MathZero, The Classification Problem, and Set-Theoretic Type Theory

TL;DR

This paper proposes a set-theoretic dependent type theory foundation for a mathematical learning system called MathZero, based on the classification problem and isomorphism inference rules, aiming to emulate AlphaZero's success in games.

Contribution

It introduces the first isomorphism inference rules for set-theoretic dependent type theory and connects the classification problem to a formal foundation for mathematical AI.

Findings

Generalizes classical isomorphism to dependent type theory

Provides isomorphism inference rules with propositional equality

Links the classification problem to set-theoretic foundations

Abstract

AlphaZero learns to play go, chess and shogi at a superhuman level through self play given only the rules of the game. This raises the question of whether a similar thing could be done for mathematics -- a MathZero. MathZero would require a formal foundation and an objective.

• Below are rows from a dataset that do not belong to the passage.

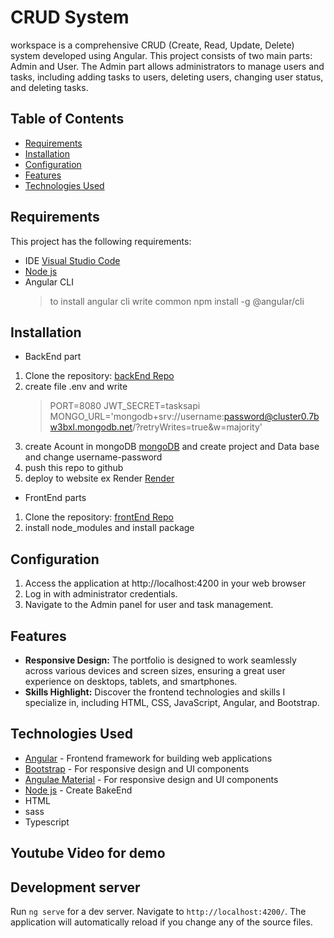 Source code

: # CRUD System

workspace is a comprehensive CRUD (Create, Read, Update, Delete) system developed using Angular. This project consists of two main parts: Admin and User. The Admin part allows administrators to manage users and tasks, including adding tasks to users, deleting users, changing user status, and deleting tasks.

## Table of Contents

- [Requirements](#requirements)
- [Installation](#installation)
- [Configuration](configuration)
- [Features](#features)
- [Technologies Used](#technologies-used)


## Requirements

This project has the following requirements:

- IDE [Visual Studio Code](https://code.visualstudio.com/)
- [Node js](https://nodejs.org/en)
- Angular CLI
  > to install angular cli write common
  > npm install -g @angular/cli

## Installation

- BackEnd part
  
1. Clone the repository: [backEnd Repo](https://github.com/motharwat9/CRUD-BackEnd)
2. create file .env and write
   > PORT=8080
   > JWT_SECRET=tasksapi
   > MONGO_URL='mongodb+srv://username:password@cluster0.7bw3bxl.mongodb.net/?retryWrites=true&w=majority'
3. create Acount in mongoDB [mongoDB](https://cloud.mongodb.com/) and create project and Data base
   and change username-password
4. push this repo to github
5. deploy to website ex Render [Render](https://render.com/)

- FrontEnd parts

1. Clone the repository: [frontEnd Repo](https://github.com/motharwat9/CRUD-system)
2. install node_modules and install package

## Configuration

1. Access the application at http://localhost:4200 in your web browser
2. Log in with administrator credentials.
3. Navigate to the Admin panel for user and task management.

## Features

- **Responsive Design:** The portfolio is designed to work seamlessly across various devices and screen sizes, ensuring a great user experience on desktops, tablets, and smartphones.
- **Skills Highlight:** Discover the frontend technologies and skills I specialize in, including HTML, CSS, JavaScript, Angular, and Bootstrap.

## Technologies Used

- [Angular](https://angular.io) - Frontend framework for building web applications
- [Bootstrap](https://getbootstrap.com) - For responsive design and UI components
- [Angulae Material](https://material.angular.io/) - For responsive design and UI components
- [Node js](https://nodejs.org/en) - Create BakeEnd 
- HTML
- sass
- Typescript 


## Youtube Video for demo


## Development server

Run `ng serve` for a dev server. Navigate to `http://localhost:4200/`. The application will automatically reload if you change any of the source files.
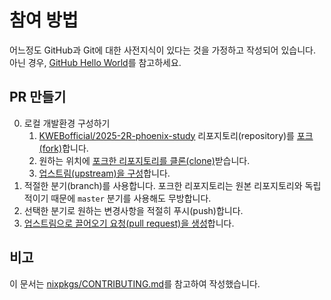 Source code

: # 참여 방법

어느정도 GitHub과 Git에 대한 사전지식이 있다는 것을 가정하고 작성되어 있습니다.
아닌 경우, [GitHub Hello World](https://docs.github.com/ko/get-started/start-your-journey/hello-world)를 참고하세요.

## PR 만들기

0. 로컬 개발환경 구성하기
    1. [KWEBofficial/2025-2R-phoenix-study](https://github.com/KWEBofficial/2025-2R-phoenix-study) 리포지토리(repository)를 [포크(fork)](https://docs.github.com/ko/pull-requests/collaborating-with-pull-requests/working-with-forks/fork-a-repo#forking-a-repository)합니다.
    1. 원하는 위치에 [포크한 리포지토리를 클론(clone)](https://docs.github.com/ko/pull-requests/collaborating-with-pull-requests/working-with-forks/fork-a-repo#cloning-your-forked-repository)받습니다.
    1. [업스트림(upstream)을 구성](https://docs.github.com/ko/pull-requests/collaborating-with-pull-requests/working-with-forks/fork-a-repo#configuring-git-to-sync-your-fork-with-the-upstream-repository)합니다.
1. 적절한 분기(branch)를 사용합니다. 포크한 리포지토리는 원본 리포지토리와 독립적이기 때문에 `master` 분기를 사용해도 무방합니다.
2. 선택한 분기로 원하는 변경사항을 적절히 푸시(push)합니다.
3. [업스트림으로 끌어오기 요청(pull request)을 생성](https://docs.github.com/ko/pull-requests/collaborating-with-pull-requests/proposing-changes-to-your-work-with-pull-requests/creating-a-pull-request-from-a-fork)합니다.

## 비고

이 문서는 [nixpkgs/CONTRIBUTING.md](https://github.com/NixOS/nixpkgs/blob/master/CONTRIBUTING.md)를 참고하여 작성했습니다.
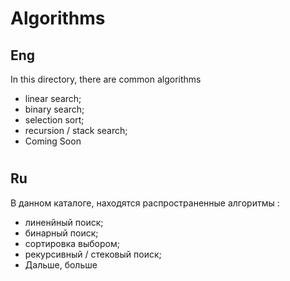 # Algorithms

## Eng
In this directory, there are common algorithms
* linear search;
* binary search;
* selection sort;
* recursion / stack search;
* Coming Soon
#
## Ru
В данном каталоге, находятся распространенные алгоритмы :
* линенйный поиск;
* бинарный поиск;
* сортировка выбором;
* рекурсивный / стековый поиск;
* Дальше, больше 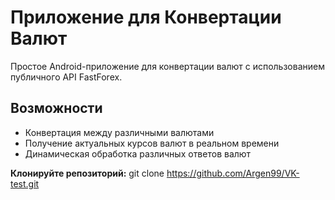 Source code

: # Приложение для Конвертации Валют

Простое Android-приложение для конвертации валют с использованием публичного API FastForex.

## Возможности

- Конвертация между различными валютами
- Получение актуальных курсов валют в реальном времени
- Динамическая обработка различных ответов валют

**Клонируйте репозиторий:**
   git clone https://github.com/Argen99/VK-test.git
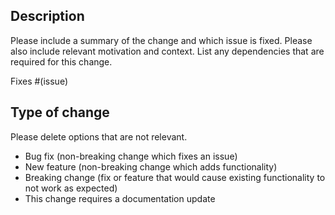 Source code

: ## Description

Please include a summary of the change and which issue is fixed. Please also include relevant motivation and context. List any dependencies that are required for this change.

Fixes #(issue)

## Type of change

Please delete options that are not relevant.

- Bug fix (non-breaking change which fixes an issue)
- New feature (non-breaking change which adds functionality)
- Breaking change (fix or feature that would cause existing functionality to not work as expected)
- This change requires a documentation update

<!--
Please note that by submitting this pull request, you agree to the contribution terms defined in [CONTRIBUTING.md](https://github.com/ecotoneframework/ecotone-dev/blob/main/CONTRIBUTING.md). This part of the template must not be removed.
--> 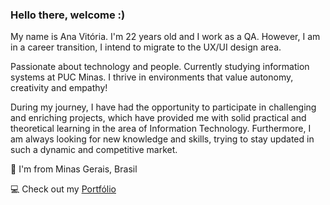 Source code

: ### Hello there, welcome :)

My name is Ana Vitória. I'm 22 years old and I work as a QA. However, I am in a career transition, I intend to migrate to the UX/UI design area.

Passionate about technology and people. Currently studying information systems at PUC Minas. I thrive in environments that value autonomy, creativity and empathy!

During my journey, I have had the opportunity to participate in challenging and enriching projects, which have provided me with solid practical and theoretical learning in the area of ​​Information Technology. Furthermore, I am always looking for new knowledge and skills, trying to stay updated in such a dynamic and competitive market.

📍 I'm from Minas Gerais, Brasil

💻 Check out my [Portfólio](https://anasouzaa.my.canva.site/inicio)
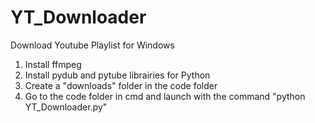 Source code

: # YT_Downloader
Download Youtube Playlist for Windows

1. Install ffmpeg
2. Install pydub and pytube librairies for Python
3. Create a "downloads" folder in the code folder
4. Go to the code folder in cmd and launch with the command "python YT_Downloader.py"
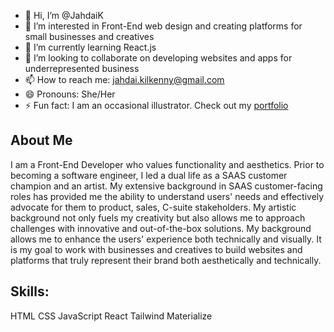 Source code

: - 👋 Hi, I’m @JahdaiK
- 👀 I’m interested in Front-End web design and creating platforms for small businesses and creatives
- 🌱 I’m currently learning React.js 
- 💞️ I’m looking to collaborate on developing websites and apps for underrepresented business
- 📫 How to reach me: jahdai.kilkenny@gmail.com
- 😄 Pronouns: She/Her
- ⚡ Fun fact: I am an occasional illustrator. Check out my [portfolio]([url](https://jahdaimoriah.com/))

<!---
JahdaiK/JahdaiK is a ✨ special ✨ repository because its `README.md` (this file) appears on your GitHub profile.
You can click the Preview link to take a look at your changes.
--->
## About Me
I am a Front-End Developer who values functionality and aesthetics. Prior to becoming a software engineer, I led a dual life as a SAAS customer champion and an artist. My extensive background in SAAS customer-facing roles has provided me the ability to understand users' needs and effectively advocate for them to product, sales, C-suite stakeholders. My artistic background not only fuels my creativity but also allows me to approach challenges with innovative and out-of-the-box solutions. My background allows me to enhance the users' experience both technically and visually. It is my goal to work with businesses and creatives to build websites and platforms that truly represent their brand both aesthetically and technically.

## Skills:
HTML
CSS
JavaScript
React
Tailwind
Materialize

We propose the foundation of set-theoretic dependent type theory and an objective defined in terms of the classification problem -- the problem of classifying concept instances up to isomorphism. The natural numbers arise as the solution to the classification problem for finite sets. Here we generalize classical Bourbaki set-theoretic isomorphism to set-theoretic dependent type theory. To our knowledge we give the first isomorphism inference rules for set-theoretic dependent type theory with propositional set-theoretic equality. The presentation is intended to be accessible to mathematicians with no prior exposure to type theory.